Database Selection: Matching Workload to Service
AWS database selection is the most tested concept. Relational (RDS/Aurora): structured data with complex queries, ACID transactions, foreign keys. Aurora: MySQL and PostgreSQL-compatible, up to 5x faster than standard MySQL — Aurora Serverless v2 scales capacity instantly, Aurora Global Database spans multiple regions with sub-second replication lag, Aurora Multi-Master for multiple write nodes. Use Aurora for new workloads; RDS for lift-and-shift compatibility requirements. Key-value (DynamoDB): single-digit millisecond latency, unlimited scale, schemaless — use for session stores, user profiles, IoT data, gaming leaderboards. Document (DocumentDB): MongoDB-compatible managed service — for existing MongoDB workloads migrating to AWS. Wide-column (Keyspaces): Apache Cassandra-compatible — for Cassandra workloads needing fully managed scale. In-memory (ElastiCache): Redis (rich data structures, persistence, pub/sub, Lua scripting, Cluster mode for horizontal scale) or Memcached (simpler, multi-thread, pure caching). Graph (Neptune): property graph (Gremlin API) and RDF (SPARQL API) — knowledge graphs, fraud detection, social networks. Time-series (Timestream): built-in time-series functions, magnetic/memory store tiers, automatic expiry. Ledger (QLDB): cryptographically verifiable journal of all data changes — finance, supply chain audit trails.
RDS and Aurora Deep Dive
RDS operational knowledge for the specialty. Multi-AZ: synchronous standby replica for automatic failover (1-2 minute RTO), standby is not readable in standard Multi-AZ — use Multi-AZ DB Cluster (two readable standbys, better RTO). Read Replicas: asynchronous replication, readable, up to 15 for Aurora, 5 for RDS — promote to standalone for DR. Aurora storage: distributed across 6 storage nodes in 3 AZs (2 copies per AZ) — no standby needed for storage durability, automatically grows in 10 GB increments up to 128 TB. Aurora backtrack: rewind the database to a previous point in time without restoring from backup — seconds resolution, very fast — only for Aurora MySQL. Parameter groups: engine-specific configuration — DB Parameter Group (instance-level), Cluster Parameter Group (cluster-wide for Aurora). Option groups: RDS-specific extensions (Oracle options, MSSQL features). Performance Insights: visualise database load — DB Load metric shows average active sessions, slice by wait event/SQL/user/host to identify bottlenecks. Enhanced Monitoring: OS-level metrics (CPU, memory, I/O) at 1-60 second granularity.

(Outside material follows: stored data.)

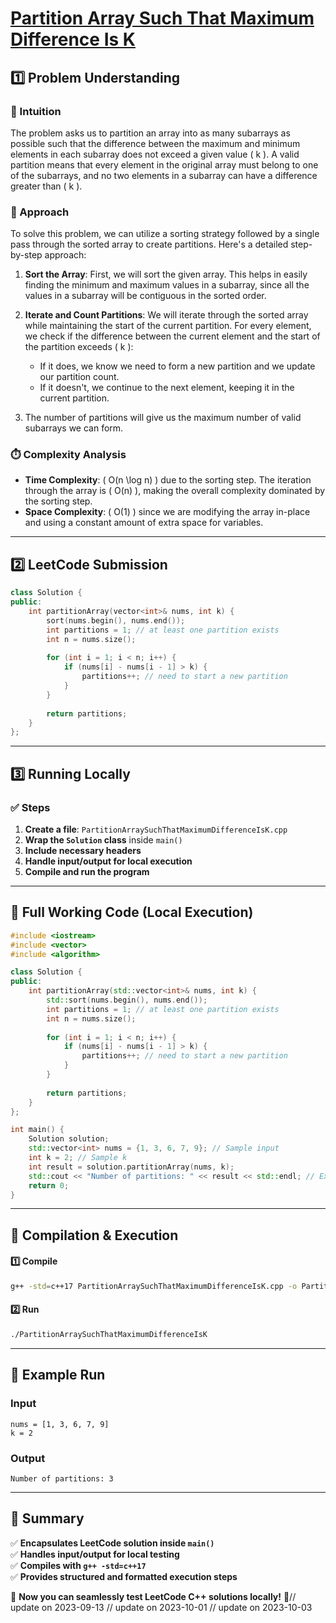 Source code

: # **[Partition Array Such That Maximum Difference Is K](https://leetcode.com/problems/partition-array-such-that-maximum-difference-is-k/description/)**  

## **1️⃣ Problem Understanding**  
### **📌 Intuition**  
The problem asks us to partition an array into as many subarrays as possible such that the difference between the maximum and minimum elements in each subarray does not exceed a given value \( k \). A valid partition means that every element in the original array must belong to one of the subarrays, and no two elements in a subarray can have a difference greater than \( k \).

### **🚀 Approach**  
To solve this problem, we can utilize a sorting strategy followed by a single pass through the sorted array to create partitions. Here's a detailed step-by-step approach:

1. **Sort the Array**: First, we will sort the given array. This helps in easily finding the minimum and maximum values in a subarray, since all the values in a subarray will be contiguous in the sorted order.

2. **Iterate and Count Partitions**: We will iterate through the sorted array while maintaining the start of the current partition. For every element, we check if the difference between the current element and the start of the partition exceeds \( k \):
   - If it does, we know we need to form a new partition and we update our partition count.
   - If it doesn't, we continue to the next element, keeping it in the current partition.

3. The number of partitions will give us the maximum number of valid subarrays we can form.

### **⏱️ Complexity Analysis**  
- **Time Complexity**: \( O(n \log n) \) due to the sorting step. The iteration through the array is \( O(n) \), making the overall complexity dominated by the sorting step.
- **Space Complexity**: \( O(1) \) since we are modifying the array in-place and using a constant amount of extra space for variables.

---  

## **2️⃣ LeetCode Submission**  
```cpp
class Solution {
public:
    int partitionArray(vector<int>& nums, int k) {
        sort(nums.begin(), nums.end());
        int partitions = 1; // at least one partition exists
        int n = nums.size();
        
        for (int i = 1; i < n; i++) {
            if (nums[i] - nums[i - 1] > k) {
                partitions++; // need to start a new partition
            }
        }
        
        return partitions;
    }
};
```  

---  

## **3️⃣ Running Locally**  
### **✅ Steps**  
1. **Create a file**: `PartitionArraySuchThatMaximumDifferenceIsK.cpp`  
2. **Wrap the `Solution` class** inside `main()`  
3. **Include necessary headers**  
4. **Handle input/output for local execution**  
5. **Compile and run the program**  

---  

## **📝 Full Working Code (Local Execution)**  
```cpp
#include <iostream>
#include <vector>
#include <algorithm>

class Solution {
public:
    int partitionArray(std::vector<int>& nums, int k) {
        std::sort(nums.begin(), nums.end());
        int partitions = 1; // at least one partition exists
        int n = nums.size();
        
        for (int i = 1; i < n; i++) {
            if (nums[i] - nums[i - 1] > k) {
                partitions++; // need to start a new partition
            }
        }
        
        return partitions;
    }
};

int main() {
    Solution solution;
    std::vector<int> nums = {1, 3, 6, 7, 9}; // Sample input
    int k = 2; // Sample k
    int result = solution.partitionArray(nums, k);
    std::cout << "Number of partitions: " << result << std::endl; // Expected output: 3
    return 0;
}
```  

---  

## **🔧 Compilation & Execution**  
#### **1️⃣ Compile**  
```bash
g++ -std=c++17 PartitionArraySuchThatMaximumDifferenceIsK.cpp -o PartitionArraySuchThatMaximumDifferenceIsK
```  

#### **2️⃣ Run**  
```bash
./PartitionArraySuchThatMaximumDifferenceIsK
```  

---  

## **🎯 Example Run**  
### **Input**  
```plaintext
nums = [1, 3, 6, 7, 9]
k = 2
```  
### **Output**  
```plaintext
Number of partitions: 3
```  

---  

## **📌 Summary**  
✅ **Encapsulates LeetCode solution inside `main()`**  
✅ **Handles input/output for local testing**  
✅ **Compiles with `g++ -std=c++17`**  
✅ **Provides structured and formatted execution steps**  

🚀 **Now you can seamlessly test LeetCode C++ solutions locally!** 🚀// update on 2023-09-13
// update on 2023-10-01
// update on 2023-10-03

DynamoDB Advanced: Design Patterns and Global Tables
DynamoDB specialty depth. Access pattern design: define ALL access patterns before designing the table — single-table design collapses multiple entity types into one table using generic attribute names (PK, SK) and attribute overloading (GSI keys serve different entities). Adjacency list pattern: model many-to-many relationships with inverted GSI — row item (PK=OrderId, SK=ITEM#ItemId) and inverted GSI (PK=ItemId, SK=OrderId). Sparse GSI: only items where the indexed attribute exists appear in the GSI — efficient for rare attributes (only suspended accounts have a SuspendedDate attribute). Transactions: TransactWriteItems (up to 100 items, all-or-nothing write — financial operations, inventory deduction) and TransactGetItems (consistent multi-item read). Global Tables: multi-region active-active replication with last-writer-wins conflict resolution — automatic failover for reads and writes to healthy regions. DynamoDB Streams + Lambda: event-driven processing on item changes — search indexing (write to OpenSearch on DynamoDB change), cache invalidation, cross-service event propagation. Capacity planning: on-demand mode for spiky unknown traffic, provisioned + Auto Scaling for predictable steady-state (significantly cheaper at high volume).
Database Migration Service (DMS) and Schema Conversion
Migration is a major DBS-C01 domain. AWS DMS: heterogeneous and homogeneous database migrations — source endpoint, target endpoint, replication instance (sizing determines throughput). Full load: bulk initial migration. Change Data Capture (CDC): ongoing replication after full load using source database logs (binlog for MySQL, WAL for PostgreSQL, LogMiner for Oracle). Full load + CDC: zero-downtime migration — full load while source continues receiving writes, CDC catches up, cutover when replication lag approaches zero. Schema Conversion Tool (SCT): converts schema and application code for heterogeneous migrations (Oracle to Aurora PostgreSQL, SQL Server to Aurora MySQL) — assessment report identifies conversion complexity and manual conversion effort. DMS data validation: compare source and target row counts and checksums — detects migration errors. DMS Fleet Advisor: analyses on-premises database inventory and recommends migration targets based on schema complexity and workload characteristics.